Tasmania has strongly advised people against fishing, naturally around other people - where social distancing must be exercised, but word from the NSW Department of Primary Industries is that fishing is permitted for now.
Boating Industry Association released a statement suggesting stay home.
"With Easter school holidays rapidly approaching, our boating community would normally be thinking of getting out on the water in a boat or personal watercraft with family and friends.
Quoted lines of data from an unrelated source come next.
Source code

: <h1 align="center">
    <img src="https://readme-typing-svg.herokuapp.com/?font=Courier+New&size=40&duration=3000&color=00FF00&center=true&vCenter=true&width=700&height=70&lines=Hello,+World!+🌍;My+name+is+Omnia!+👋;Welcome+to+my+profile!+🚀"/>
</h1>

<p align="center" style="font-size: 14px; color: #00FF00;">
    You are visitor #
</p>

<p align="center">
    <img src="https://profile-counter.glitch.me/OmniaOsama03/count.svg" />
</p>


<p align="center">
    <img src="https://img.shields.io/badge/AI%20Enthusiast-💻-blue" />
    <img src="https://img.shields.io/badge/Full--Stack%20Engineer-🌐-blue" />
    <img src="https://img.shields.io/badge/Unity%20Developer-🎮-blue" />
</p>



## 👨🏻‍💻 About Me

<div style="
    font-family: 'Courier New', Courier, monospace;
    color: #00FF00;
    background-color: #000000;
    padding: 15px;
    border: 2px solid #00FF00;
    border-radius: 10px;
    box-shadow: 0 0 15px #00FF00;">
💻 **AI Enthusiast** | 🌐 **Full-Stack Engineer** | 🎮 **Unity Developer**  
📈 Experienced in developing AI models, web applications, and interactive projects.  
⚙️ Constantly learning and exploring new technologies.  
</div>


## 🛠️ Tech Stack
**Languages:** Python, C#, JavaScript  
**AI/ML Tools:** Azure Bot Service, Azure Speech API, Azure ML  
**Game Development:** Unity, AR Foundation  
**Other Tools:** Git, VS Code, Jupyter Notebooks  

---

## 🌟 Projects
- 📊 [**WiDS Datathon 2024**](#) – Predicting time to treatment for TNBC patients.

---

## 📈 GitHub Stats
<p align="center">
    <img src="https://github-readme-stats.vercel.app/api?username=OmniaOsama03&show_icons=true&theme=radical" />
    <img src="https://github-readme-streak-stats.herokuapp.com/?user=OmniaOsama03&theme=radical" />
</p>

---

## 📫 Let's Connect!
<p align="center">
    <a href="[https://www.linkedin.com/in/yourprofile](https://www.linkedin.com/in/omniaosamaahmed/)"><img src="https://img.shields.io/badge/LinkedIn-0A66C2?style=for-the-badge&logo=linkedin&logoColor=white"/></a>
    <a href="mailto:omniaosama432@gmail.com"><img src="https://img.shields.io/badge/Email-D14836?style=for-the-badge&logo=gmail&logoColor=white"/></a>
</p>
In the face of this disease and to comply with government directives we must all holiday at home this year to help safeguard the nation."Recreational boating will have to wait."
The offical statement from the BIA:
Queensland boaties can still take their boats out locally to fish or travel for essential reasons.
Transport and Main Roads Minister Mark Bailey clarified the rules for boaties as the evolving COVID-19 response restricted a range of activities.
"If you own a boat and want to head out in the water in your local community to fish for food this weekend, you can," Mr Bailey said.
"If you need your boat to travel locally in your community, you can still do that.
"If you want to head out on your kayak or stand up paddle board for exercise, you still can.
"State Government boat ramps will remain open to boaties.
"We want people to continue living their lives as normally as possible under the current circumstances, but the advice of the Chief Health Officer needs to be followed.
"No one should be leaving their home unless it's absolutely necessary."
Mr Bailey said recent national directives limiting public gatherings to two people or less and limiting travel to essential purposes still applied.
"This isn't a special rule to let people out on the water for non-essential reasons this weekend," Mr Bailey said.
"There's no reason for anyone to be taking the boat out unless it's for essential travel to get to work, to and from your home, to local shops for provisions or catching fish for your family.
"Even then, there should be no more than two people, or immediate family members on board, and the social distancing rules everyone is being asked to follow still apply.
"Boaties should also be mindful of hygiene when putting boats in the water at public facilities."
Mr Bailey encouraged boaties to continue monitoring the national health advice on COVID-19.
"As the nation works together to stop the spread of the virus, there is new advice daily.
"Boaties should be aware of the current restrictions on boat use, and be prepared for that advice to change again, should tougher rules to limit public movements and interaction come in."